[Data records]
——————

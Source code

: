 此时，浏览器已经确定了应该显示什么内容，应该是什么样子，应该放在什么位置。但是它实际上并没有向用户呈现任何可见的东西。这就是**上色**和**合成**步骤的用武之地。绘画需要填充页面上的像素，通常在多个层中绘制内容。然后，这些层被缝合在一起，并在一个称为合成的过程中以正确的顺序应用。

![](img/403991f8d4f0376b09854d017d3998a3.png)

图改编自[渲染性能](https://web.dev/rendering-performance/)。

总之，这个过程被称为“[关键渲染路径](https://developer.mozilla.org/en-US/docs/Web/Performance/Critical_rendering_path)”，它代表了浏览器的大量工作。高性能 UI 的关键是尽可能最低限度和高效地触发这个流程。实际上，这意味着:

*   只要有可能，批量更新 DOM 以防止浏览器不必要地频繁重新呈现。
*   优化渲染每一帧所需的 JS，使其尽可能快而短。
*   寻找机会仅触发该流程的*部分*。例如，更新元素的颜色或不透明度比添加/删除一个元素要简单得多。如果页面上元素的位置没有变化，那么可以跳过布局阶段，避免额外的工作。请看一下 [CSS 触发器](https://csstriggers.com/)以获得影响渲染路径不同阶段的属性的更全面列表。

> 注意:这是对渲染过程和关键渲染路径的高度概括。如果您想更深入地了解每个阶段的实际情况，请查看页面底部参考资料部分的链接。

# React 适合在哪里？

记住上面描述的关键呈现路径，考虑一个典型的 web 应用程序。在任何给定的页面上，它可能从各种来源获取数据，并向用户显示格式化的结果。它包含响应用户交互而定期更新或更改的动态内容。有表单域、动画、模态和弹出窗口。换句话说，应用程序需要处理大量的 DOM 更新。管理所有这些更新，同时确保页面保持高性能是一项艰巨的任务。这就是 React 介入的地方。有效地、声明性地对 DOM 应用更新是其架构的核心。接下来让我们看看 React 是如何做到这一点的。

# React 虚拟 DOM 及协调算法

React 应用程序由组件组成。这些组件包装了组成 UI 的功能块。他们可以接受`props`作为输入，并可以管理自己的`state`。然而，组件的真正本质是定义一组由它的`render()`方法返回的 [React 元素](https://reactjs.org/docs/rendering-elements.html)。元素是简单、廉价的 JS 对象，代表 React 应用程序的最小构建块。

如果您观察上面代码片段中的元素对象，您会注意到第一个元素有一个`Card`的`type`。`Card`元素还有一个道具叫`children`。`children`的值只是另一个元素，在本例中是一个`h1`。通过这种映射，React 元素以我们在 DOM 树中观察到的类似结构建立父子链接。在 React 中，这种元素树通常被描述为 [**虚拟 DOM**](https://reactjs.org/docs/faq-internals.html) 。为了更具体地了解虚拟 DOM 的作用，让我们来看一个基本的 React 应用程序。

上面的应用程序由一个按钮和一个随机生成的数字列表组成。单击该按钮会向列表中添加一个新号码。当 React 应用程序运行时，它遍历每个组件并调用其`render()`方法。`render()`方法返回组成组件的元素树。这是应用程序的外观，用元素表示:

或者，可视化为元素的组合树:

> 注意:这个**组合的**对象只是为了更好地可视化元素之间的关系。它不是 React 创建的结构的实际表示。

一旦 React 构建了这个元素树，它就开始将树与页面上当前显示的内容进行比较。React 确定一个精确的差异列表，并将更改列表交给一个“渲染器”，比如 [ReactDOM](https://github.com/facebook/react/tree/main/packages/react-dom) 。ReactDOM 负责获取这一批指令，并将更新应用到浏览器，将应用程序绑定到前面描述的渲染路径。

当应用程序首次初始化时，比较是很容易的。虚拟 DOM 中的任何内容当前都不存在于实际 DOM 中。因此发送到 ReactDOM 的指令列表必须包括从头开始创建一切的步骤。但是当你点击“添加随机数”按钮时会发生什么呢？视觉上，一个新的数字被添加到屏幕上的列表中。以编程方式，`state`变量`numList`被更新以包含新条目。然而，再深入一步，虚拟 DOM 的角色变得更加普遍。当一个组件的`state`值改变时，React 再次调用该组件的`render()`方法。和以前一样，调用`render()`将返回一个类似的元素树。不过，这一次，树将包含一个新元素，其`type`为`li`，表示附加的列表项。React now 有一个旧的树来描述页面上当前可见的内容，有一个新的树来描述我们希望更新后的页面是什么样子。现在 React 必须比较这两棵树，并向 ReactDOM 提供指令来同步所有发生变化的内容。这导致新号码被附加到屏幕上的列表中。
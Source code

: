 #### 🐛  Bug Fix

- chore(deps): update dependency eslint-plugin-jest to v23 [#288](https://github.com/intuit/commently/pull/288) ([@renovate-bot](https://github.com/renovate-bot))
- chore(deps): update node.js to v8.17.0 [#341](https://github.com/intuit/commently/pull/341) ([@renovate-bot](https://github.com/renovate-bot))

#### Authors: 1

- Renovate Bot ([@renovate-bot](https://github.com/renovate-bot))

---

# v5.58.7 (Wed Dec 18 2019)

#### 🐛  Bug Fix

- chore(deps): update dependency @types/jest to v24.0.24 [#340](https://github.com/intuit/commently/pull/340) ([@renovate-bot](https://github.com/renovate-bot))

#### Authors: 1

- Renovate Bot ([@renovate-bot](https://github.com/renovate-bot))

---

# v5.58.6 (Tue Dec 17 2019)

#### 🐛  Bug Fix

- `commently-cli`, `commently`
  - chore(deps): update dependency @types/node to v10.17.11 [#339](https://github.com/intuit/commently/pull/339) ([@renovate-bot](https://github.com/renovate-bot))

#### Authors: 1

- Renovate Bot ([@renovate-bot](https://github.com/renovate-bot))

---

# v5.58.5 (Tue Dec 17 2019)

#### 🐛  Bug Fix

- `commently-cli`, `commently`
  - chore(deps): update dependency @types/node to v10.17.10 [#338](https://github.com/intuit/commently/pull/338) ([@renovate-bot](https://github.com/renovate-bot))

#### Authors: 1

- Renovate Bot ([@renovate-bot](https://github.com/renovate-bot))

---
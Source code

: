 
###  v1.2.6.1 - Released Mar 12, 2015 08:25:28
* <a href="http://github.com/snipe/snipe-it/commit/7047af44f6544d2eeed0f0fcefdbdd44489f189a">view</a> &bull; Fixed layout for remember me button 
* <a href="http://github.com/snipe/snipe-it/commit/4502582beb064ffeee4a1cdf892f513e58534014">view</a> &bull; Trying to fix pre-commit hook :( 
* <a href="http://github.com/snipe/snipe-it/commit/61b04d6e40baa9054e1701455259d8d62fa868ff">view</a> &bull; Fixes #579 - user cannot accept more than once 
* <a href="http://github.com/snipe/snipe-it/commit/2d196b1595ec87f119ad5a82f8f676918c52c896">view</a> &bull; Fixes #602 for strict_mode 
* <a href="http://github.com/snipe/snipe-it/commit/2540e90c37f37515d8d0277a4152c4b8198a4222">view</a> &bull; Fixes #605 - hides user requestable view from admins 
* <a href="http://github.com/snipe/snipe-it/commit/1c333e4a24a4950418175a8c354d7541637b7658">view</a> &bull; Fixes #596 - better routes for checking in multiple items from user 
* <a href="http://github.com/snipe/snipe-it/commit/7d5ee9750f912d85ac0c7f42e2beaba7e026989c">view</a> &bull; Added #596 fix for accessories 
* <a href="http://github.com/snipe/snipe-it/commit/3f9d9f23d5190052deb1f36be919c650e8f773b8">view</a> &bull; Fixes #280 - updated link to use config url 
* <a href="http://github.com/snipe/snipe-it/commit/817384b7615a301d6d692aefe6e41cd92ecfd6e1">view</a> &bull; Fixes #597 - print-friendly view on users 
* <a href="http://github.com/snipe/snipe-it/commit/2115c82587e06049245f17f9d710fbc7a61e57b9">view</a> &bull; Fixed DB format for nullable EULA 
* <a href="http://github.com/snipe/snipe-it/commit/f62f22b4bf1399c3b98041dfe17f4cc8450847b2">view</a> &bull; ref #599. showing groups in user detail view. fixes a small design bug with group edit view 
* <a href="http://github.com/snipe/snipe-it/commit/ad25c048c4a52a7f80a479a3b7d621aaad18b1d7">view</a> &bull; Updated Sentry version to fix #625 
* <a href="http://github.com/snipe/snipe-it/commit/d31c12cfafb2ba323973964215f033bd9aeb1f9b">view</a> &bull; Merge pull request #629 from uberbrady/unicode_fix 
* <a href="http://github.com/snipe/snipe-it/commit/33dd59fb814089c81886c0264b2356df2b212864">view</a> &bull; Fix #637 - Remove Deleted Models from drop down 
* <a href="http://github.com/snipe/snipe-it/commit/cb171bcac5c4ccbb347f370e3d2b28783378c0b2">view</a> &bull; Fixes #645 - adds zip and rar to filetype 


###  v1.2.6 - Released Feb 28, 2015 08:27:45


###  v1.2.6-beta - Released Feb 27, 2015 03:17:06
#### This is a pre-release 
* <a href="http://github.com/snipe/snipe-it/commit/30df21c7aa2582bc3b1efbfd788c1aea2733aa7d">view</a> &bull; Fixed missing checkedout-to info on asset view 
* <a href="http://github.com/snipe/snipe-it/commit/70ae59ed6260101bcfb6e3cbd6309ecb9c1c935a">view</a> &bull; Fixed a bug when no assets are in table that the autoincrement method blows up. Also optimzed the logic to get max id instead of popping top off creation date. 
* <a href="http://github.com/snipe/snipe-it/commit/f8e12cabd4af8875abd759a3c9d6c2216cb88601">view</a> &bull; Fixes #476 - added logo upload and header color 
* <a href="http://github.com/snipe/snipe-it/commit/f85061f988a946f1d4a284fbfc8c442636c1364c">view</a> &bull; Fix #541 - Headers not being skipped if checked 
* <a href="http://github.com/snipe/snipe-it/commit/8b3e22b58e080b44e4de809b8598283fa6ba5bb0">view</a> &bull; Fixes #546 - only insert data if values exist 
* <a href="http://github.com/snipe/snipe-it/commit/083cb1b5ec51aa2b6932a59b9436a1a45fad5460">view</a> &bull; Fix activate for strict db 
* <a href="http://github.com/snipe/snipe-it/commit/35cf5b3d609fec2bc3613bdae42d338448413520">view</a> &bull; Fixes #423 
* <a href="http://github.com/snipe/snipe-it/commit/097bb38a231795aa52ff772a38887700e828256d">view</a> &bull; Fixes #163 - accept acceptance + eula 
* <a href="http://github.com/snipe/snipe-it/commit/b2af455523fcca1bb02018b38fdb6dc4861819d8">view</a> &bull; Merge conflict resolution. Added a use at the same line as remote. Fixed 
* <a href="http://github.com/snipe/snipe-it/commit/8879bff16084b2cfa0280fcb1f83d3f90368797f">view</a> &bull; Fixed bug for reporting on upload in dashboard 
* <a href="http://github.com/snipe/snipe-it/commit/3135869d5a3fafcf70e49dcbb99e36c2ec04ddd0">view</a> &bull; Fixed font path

——————

* _WORK INSTRUCTION_
Look above for the line holding "- chore(deps): update dependency @types/node to v10.17.10". Print it and every line after it, exactly, through the line holding "view from admins".

* _TASK SOLUTION_
  - chore(deps): update dependency @types/node to v10.17.10 [#338](https://github.com/intuit/commently/pull/338) ([@renovate-bot](https://github.com/renovate-bot))

#### Authors: 1

- Renovate Bot ([@renovate-bot](https://github.com/renovate-bot))

---
Source code

: 
###  v1.2.6.1 - Released Mar 12, 2015 08:25:28
* <a href="http://github.com/snipe/snipe-it/commit/7047af44f6544d2eeed0f0fcefdbdd44489f189a">view</a> &bull; Fixed layout for remember me button 
* <a href="http://github.com/snipe/snipe-it/commit/4502582beb064ffeee4a1cdf892f513e58534014">view</a> &bull; Trying to fix pre-commit hook :( 
* <a href="http://github.com/snipe/snipe-it/commit/61b04d6e40baa9054e1701455259d8d62fa868ff">view</a> &bull; Fixes #579 - user cannot accept more than once 
* <a href="http://github.com/snipe/snipe-it/commit/2d196b1595ec87f119ad5a82f8f676918c52c896">view</a> &bull; Fixes #602 for strict_mode 
* <a href="http://github.com/snipe/snipe-it/commit/2540e90c37f37515d8d0277a4152c4b8198a4222">view</a> &bull; Fixes #605 - hides user requestable view from admins 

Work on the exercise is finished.